Subject: RE: BS: Psychobabble!
Leeneia - It is the loss of traditional community in our culture which has resulted in millions of people who are so isolated from one another that they don't have enough basis of mutual trust left to feel "safe" about some other adult innocently speaking to their child.
This wasn't the case in traditional communities as they existed not too long ago historically...before the automobile, the radio, the TV, the computer, the cellphone, and the airplane.
And it isn't the case in places where traditional community still does exist, as in much of the Third World, and in some intentional communities (such as churches, ashrams, communes, groups like the Amish, and other such groups of people who form a community around common values or philosophies, and who are used to relating to each other and trusting each other as friends within that community).

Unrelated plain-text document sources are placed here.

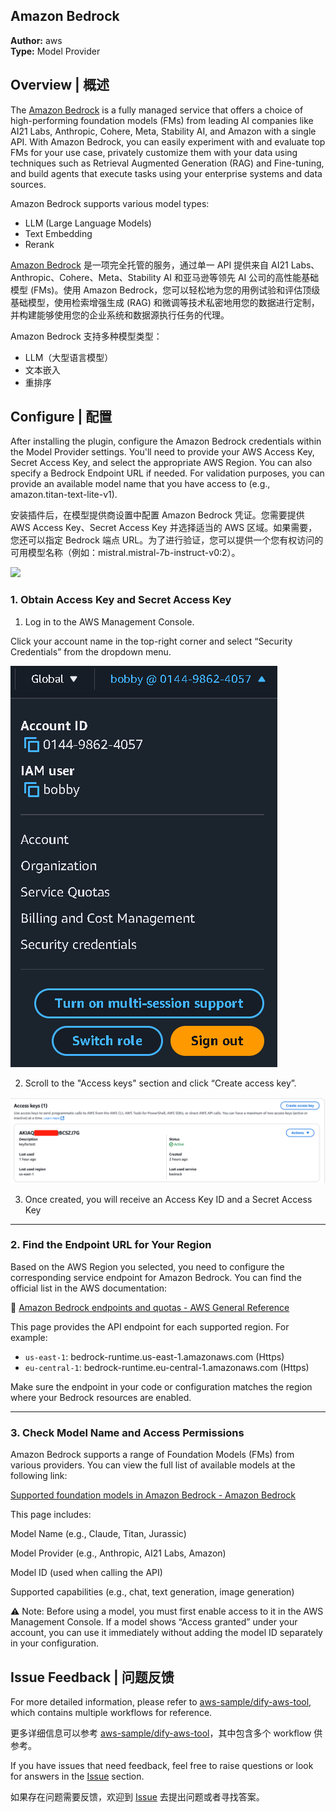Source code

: ## Amazon Bedrock

**Author:** aws  
**Type:** Model Provider



## Overview | 概述

The [Amazon Bedrock](https://aws.amazon.com/bedrock/) is a fully managed service that offers a choice of high-performing foundation models (FMs) from leading AI companies like AI21 Labs, Anthropic, Cohere, Meta, Stability AI, and Amazon with a single API. With Amazon Bedrock, you can easily experiment with and evaluate top FMs for your use case, privately customize them with your data using techniques such as Retrieval Augmented Generation (RAG) and Fine-tuning, and build agents that execute tasks using your enterprise systems and data sources.

Amazon Bedrock supports various model types:
- LLM (Large Language Models)
- Text Embedding
- Rerank

[Amazon Bedrock](https://aws.amazon.com/bedrock/) 是一项完全托管的服务，通过单一 API 提供来自 AI21 Labs、Anthropic、Cohere、Meta、Stability AI 和亚马逊等领先 AI 公司的高性能基础模型 (FMs)。使用 Amazon Bedrock，您可以轻松地为您的用例试验和评估顶级基础模型，使用检索增强生成 (RAG) 和微调等技术私密地用您的数据进行定制，并构建能够使用您的企业系统和数据源执行任务的代理。

Amazon Bedrock 支持多种模型类型：
- LLM（大型语言模型）
- 文本嵌入
- 重排序



## Configure | 配置

After installing the plugin, configure the Amazon Bedrock credentials within the Model Provider settings. You'll need to provide your AWS Access Key, Secret Access Key, and select the appropriate AWS Region. You can also specify a Bedrock Endpoint URL if needed. For validation purposes, you can provide an available model name that you have access to (e.g., amazon.titan-text-lite-v1).

安装插件后，在模型提供商设置中配置 Amazon Bedrock 凭证。您需要提供 AWS Access Key、Secret Access Key 并选择适当的 AWS 区域。如果需要，您还可以指定 Bedrock 端点 URL。为了进行验证，您可以提供一个您有权访问的可用模型名称（例如：mistral.mistral-7b-instruct-v0:2）。

![](./_assets/configure.png)

### 1.  Obtain Access Key and Secret Access Key

1. Log in to the AWS Management Console.

Click your account name in the top-right corner and select “Security Credentials” from the dropdown menu.

![](./_assets/Acess.png)

2. Scroll to the "Access keys" section and click “Create access key”.

![](./_assets/Key.png)

3. Once created, you will receive an Access Key ID and a Secret Access Key

------

### 2. Find the Endpoint URL for Your Region

Based on the AWS Region you selected, you need to configure the corresponding service endpoint for Amazon Bedrock. You can find the official list in the AWS documentation:

🔗 [Amazon Bedrock endpoints and quotas - AWS General Reference](https://docs.aws.amazon.com/general/latest/gr/bedrock.html)

This page provides the API endpoint for each supported region. For example:

- `us-east-1`: bedrock-runtime.us-east-1.amazonaws.com (Https)
- `eu-central-1`: bedrock-runtime.eu-central-1.amazonaws.com (Https)

 Make sure the endpoint in your code or configuration matches the region where your Bedrock resources are enabled.

------

### 3. Check Model Name and Access Permissions

Amazon Bedrock supports a range of Foundation Models (FMs) from various providers. You can view the full list of available models at the following link:

[Supported foundation models in Amazon Bedrock - Amazon Bedrock](https://docs.aws.amazon.com/bedrock/latest/userguide/models-supported.html)

This page includes:

Model Name (e.g., Claude, Titan, Jurassic)

Model Provider (e.g., Anthropic, AI21 Labs, Amazon)

Model ID (used when calling the API)

Supported capabilities (e.g., chat, text generation, image generation)

⚠️ Note:
Before using a model, you must first enable access to it in the AWS Management Console.
If a model shows “Access granted” under your account, you can use it immediately without adding the model ID separately in your configuration.


## Issue Feedback | 问题反馈

For more detailed information, please refer to [aws-sample/dify-aws-tool](https://github.com/aws-samples/dify-aws-tool/), which contains multiple workflows for reference.

更多详细信息可以参考 [aws-sample/dify-aws-tool](https://github.com/aws-samples/dify-aws-tool/)，其中包含多个 workflow 供参考。

If you have issues that need feedback, feel free to raise questions or look for answers in the [Issue](https://github.com/aws-samples/dify-aws-tool/issues) section.

如果存在问题需要反馈，欢迎到 [Issue](https://github.com/aws-samples/dify-aws-tool/issues) 去提出问题或者寻找答案。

The underlying fear that people have of each other now in the developed world is based in a direct ratio to how little they actually know or associate with each other, and how much they are isolated in their little private boxes (their homes) with their little electronic companions (TV, Computer, ipod, iPhone, iPad, Facebook, etc.) rather than experiencing the normal give and take that occurs in a living community of persons who share the same 3-D life together, which is what used to be the normal thing before all our convenient technology took it away from us bit by bit. People don't frigging USE their front porches anymore! They're inside watching the damn TV.
We in the affluent countries are living in an Orwellian world now, and it's taking its toll on everyone, creating fear, paranoia, and isolation from one another.
The only way you can counteract that is to turn off your electronic companions, walk out the door, and find ways of building real community with other people in the real world.
The one (and only) electronic companion that takes up way too much of my time is the computer. And I know it. But I do find ways of participating in community outside the front door. Those things I experience in real 3-D community mean ten times to me what anything I get from this computer does...and belonging to a digital (online) community can't possibly match what one gets out of traditional community in the 3-D world. Matter of fact, I think that most of the time online community is just a way for a lot of people to keep themselves distracted, briefly amused, fight boredom, and hide from dealing with actual life in the real world.